- Exercise goal:
Each line containing the word "Lord" must be copied from the material below.

- The data:

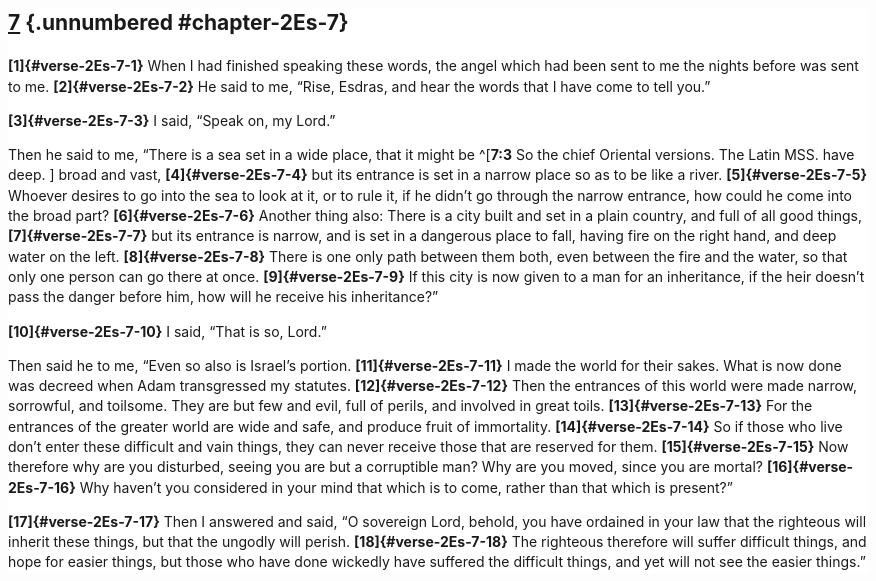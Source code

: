 ## [7](#book-2Es) {.unnumbered #chapter-2Es-7} 
**[1]{#verse-2Es-7-1}** When I had finished speaking these words, the angel which had been sent to me the nights before was sent to me. **[2]{#verse-2Es-7-2}** He said to me, “Rise, Esdras, and hear the words that I have come to tell you.” 

**[3]{#verse-2Es-7-3}** I said, “Speak on, my Lord.” 

Then he said to me, “There is a sea set in a wide place, that it might be ^[**7:3** So the chief Oriental versions. The Latin MSS. have deep. ] broad and vast, **[4]{#verse-2Es-7-4}** but its entrance is set in a narrow place so as to be like a river. **[5]{#verse-2Es-7-5}** Whoever desires to go into the sea to look at it, or to rule it, if he didn’t go through the narrow entrance, how could he come into the broad part? **[6]{#verse-2Es-7-6}** Another thing also: There is a city built and set in a plain country, and full of all good things, **[7]{#verse-2Es-7-7}** but its entrance is narrow, and is set in a dangerous place to fall, having fire on the right hand, and deep water on the left. **[8]{#verse-2Es-7-8}** There is one only path between them both, even between the fire and the water, so that only one person can go there at once. **[9]{#verse-2Es-7-9}** If this city is now given to a man for an inheritance, if the heir doesn’t pass the danger before him, how will he receive his inheritance?” 


**[10]{#verse-2Es-7-10}** I said, “That is so, Lord.” 

Then said he to me, “Even so also is Israel’s portion. **[11]{#verse-2Es-7-11}** I made the world for their sakes. What is now done was decreed when Adam transgressed my statutes. **[12]{#verse-2Es-7-12}** Then the entrances of this world were made narrow, sorrowful, and toilsome. They are but few and evil, full of perils, and involved in great toils. **[13]{#verse-2Es-7-13}** For the entrances of the greater world are wide and safe, and produce fruit of immortality. **[14]{#verse-2Es-7-14}** So if those who live don’t enter these difficult and vain things, they can never receive those that are reserved for them. **[15]{#verse-2Es-7-15}** Now therefore why are you disturbed, seeing you are but a corruptible man? Why are you moved, since you are mortal? **[16]{#verse-2Es-7-16}** Why haven’t you considered in your mind that which is to come, rather than that which is present?” 

**[17]{#verse-2Es-7-17}** Then I answered and said, “O sovereign Lord, behold, you have ordained in your law that the righteous will inherit these things, but that the ungodly will perish. **[18]{#verse-2Es-7-18}** The righteous therefore will suffer difficult things, and hope for easier things, but those who have done wickedly have suffered the difficult things, and yet will not see the easier things.”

- Solution to this exercise:
**[3]{#verse-2Es-7-3}** I said, “Speak on, my Lord.” 
**[10]{#verse-2Es-7-10}** I said, “That is so, Lord.” 
**[17]{#verse-2Es-7-17}** Then I answered and said, “O sovereign Lord, behold, you have ordained in your law that the righteous will inherit these things, but that the ungodly will perish. **[18]{#verse-2Es-7-18}** The righteous therefore will suffer difficult things, and hope for easier things, but those who have done wickedly have suffered the difficult things, and yet will not see the easier things.”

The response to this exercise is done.